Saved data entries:
....................
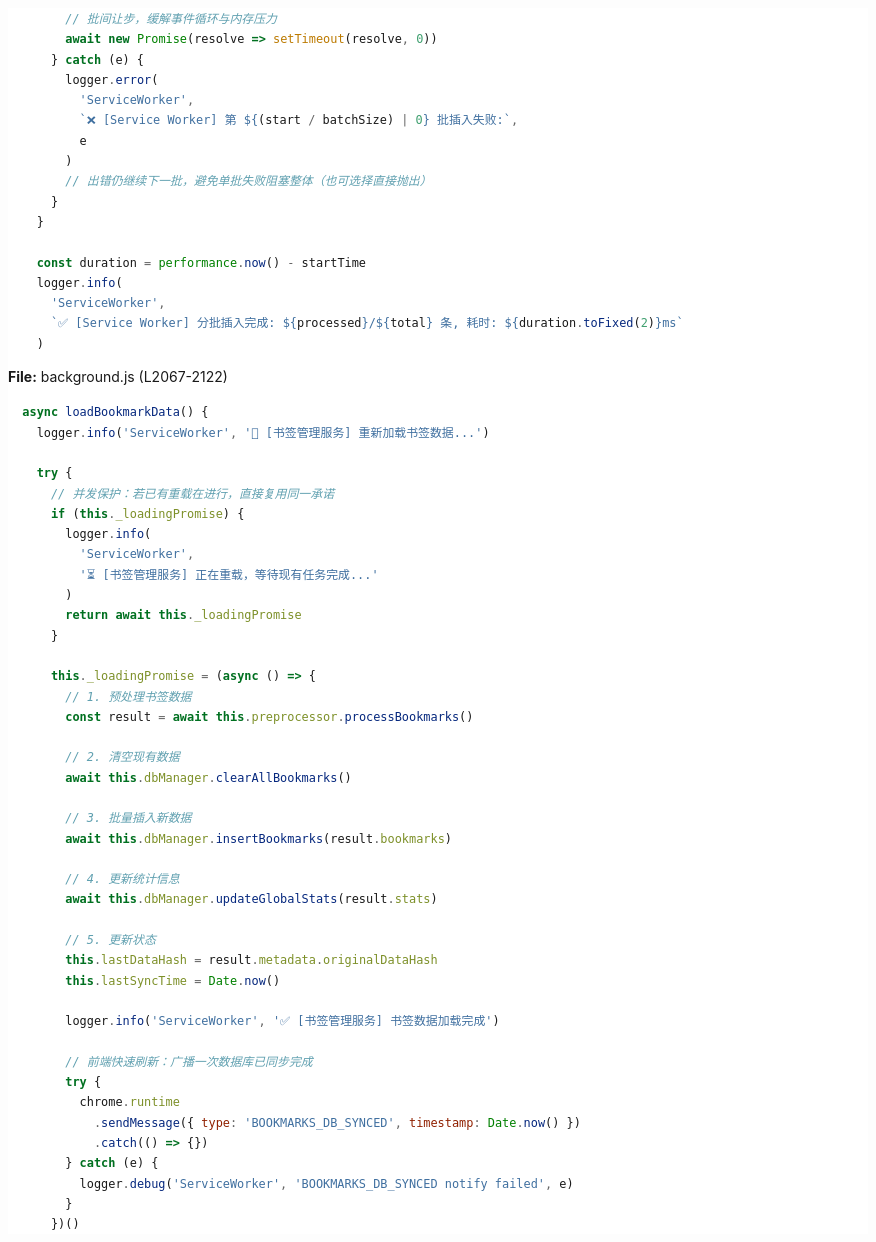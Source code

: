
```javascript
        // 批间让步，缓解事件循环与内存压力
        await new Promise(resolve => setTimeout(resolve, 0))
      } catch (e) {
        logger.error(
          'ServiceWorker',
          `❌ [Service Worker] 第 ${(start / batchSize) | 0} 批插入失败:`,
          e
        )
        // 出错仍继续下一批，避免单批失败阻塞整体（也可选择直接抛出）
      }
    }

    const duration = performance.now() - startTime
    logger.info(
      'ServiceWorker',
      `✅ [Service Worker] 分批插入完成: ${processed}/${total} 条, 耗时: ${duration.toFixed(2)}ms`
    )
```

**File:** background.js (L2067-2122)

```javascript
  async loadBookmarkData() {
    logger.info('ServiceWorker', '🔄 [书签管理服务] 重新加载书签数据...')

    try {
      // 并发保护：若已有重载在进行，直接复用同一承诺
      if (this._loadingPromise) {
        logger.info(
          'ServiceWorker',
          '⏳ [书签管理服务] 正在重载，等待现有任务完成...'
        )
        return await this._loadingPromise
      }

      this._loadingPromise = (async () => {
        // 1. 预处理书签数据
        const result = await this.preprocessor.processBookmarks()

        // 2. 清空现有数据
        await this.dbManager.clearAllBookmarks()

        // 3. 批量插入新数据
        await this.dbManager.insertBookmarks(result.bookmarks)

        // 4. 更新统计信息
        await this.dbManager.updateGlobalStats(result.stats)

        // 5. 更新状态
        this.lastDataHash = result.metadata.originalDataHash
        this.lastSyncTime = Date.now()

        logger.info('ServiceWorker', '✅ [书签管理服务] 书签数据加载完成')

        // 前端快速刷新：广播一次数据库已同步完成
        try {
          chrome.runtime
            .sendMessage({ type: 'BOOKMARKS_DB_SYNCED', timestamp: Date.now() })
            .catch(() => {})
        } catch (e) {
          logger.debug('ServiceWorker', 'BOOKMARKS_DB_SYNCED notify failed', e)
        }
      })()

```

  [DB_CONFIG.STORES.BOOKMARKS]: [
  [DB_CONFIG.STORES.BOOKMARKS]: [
....................
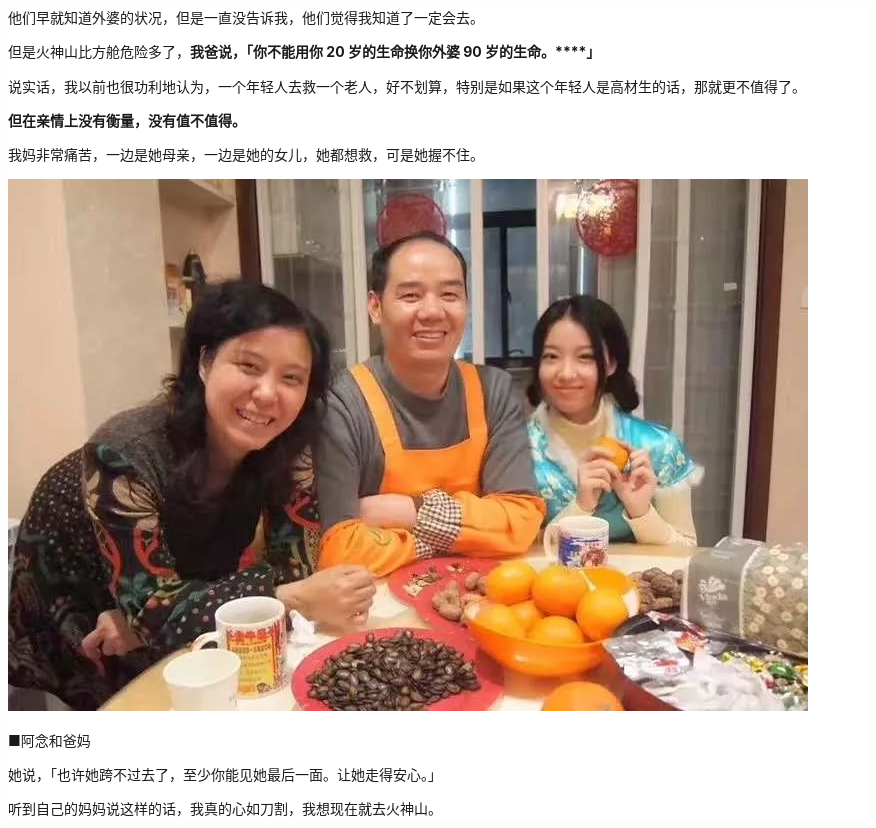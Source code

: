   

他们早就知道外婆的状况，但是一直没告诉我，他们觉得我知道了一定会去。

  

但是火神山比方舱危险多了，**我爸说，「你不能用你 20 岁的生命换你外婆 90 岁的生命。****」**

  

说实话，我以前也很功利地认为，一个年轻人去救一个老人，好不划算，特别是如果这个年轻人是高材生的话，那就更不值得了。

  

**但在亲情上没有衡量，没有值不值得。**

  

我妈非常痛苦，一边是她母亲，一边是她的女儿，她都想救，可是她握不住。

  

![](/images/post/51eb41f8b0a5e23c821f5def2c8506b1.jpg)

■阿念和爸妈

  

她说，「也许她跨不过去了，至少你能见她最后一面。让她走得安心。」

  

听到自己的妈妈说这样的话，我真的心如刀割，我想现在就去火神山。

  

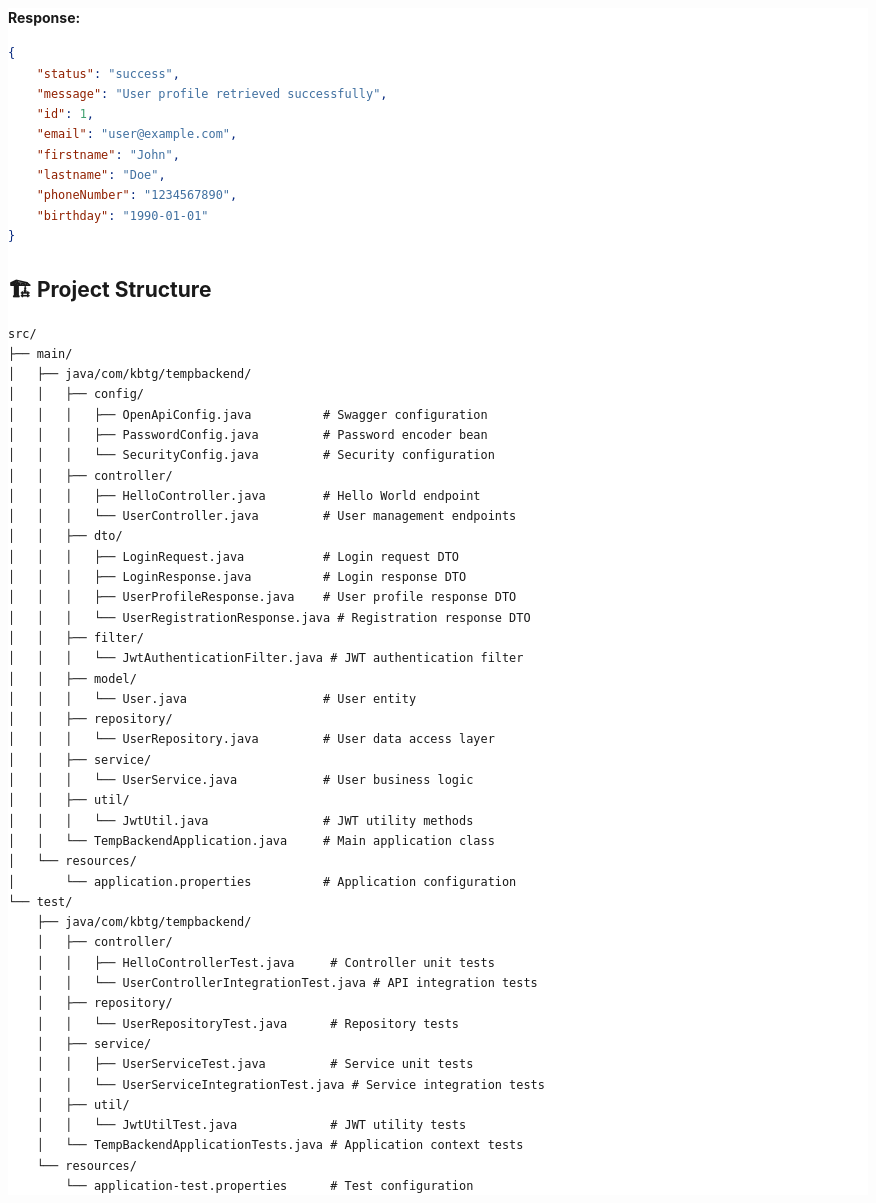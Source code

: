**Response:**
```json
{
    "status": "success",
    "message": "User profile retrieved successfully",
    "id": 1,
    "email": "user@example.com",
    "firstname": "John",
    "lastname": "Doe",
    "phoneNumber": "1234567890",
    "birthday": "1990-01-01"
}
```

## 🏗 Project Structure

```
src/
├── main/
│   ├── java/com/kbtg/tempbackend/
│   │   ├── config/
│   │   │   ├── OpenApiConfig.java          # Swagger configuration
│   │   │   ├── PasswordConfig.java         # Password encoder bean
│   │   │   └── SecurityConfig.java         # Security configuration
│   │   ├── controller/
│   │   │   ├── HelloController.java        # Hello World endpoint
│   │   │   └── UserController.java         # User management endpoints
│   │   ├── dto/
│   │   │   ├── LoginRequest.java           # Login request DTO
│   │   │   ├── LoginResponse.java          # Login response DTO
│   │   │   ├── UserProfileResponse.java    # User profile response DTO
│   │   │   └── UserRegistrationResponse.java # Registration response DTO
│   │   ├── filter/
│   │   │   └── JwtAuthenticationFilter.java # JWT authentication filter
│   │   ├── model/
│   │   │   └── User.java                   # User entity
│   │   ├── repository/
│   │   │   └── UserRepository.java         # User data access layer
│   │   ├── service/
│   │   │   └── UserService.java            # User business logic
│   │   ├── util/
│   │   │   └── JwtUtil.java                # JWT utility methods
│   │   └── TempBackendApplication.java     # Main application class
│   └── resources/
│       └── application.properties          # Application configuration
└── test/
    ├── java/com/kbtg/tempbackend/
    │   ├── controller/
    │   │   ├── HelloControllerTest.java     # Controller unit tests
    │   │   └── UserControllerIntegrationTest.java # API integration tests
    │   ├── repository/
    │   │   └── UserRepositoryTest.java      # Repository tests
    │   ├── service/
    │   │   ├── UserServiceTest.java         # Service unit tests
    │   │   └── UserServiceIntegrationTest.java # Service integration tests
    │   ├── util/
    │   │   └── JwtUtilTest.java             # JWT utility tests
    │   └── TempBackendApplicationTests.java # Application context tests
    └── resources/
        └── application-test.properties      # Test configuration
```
....................
● **Task brief**: Wherever a line contains the string "unit", copy that line from the data.

● **Solution for this task**:
    │   │   ├── HelloControllerTest.java     # Controller unit tests
    │   │   ├── UserServiceTest.java         # Service unit tests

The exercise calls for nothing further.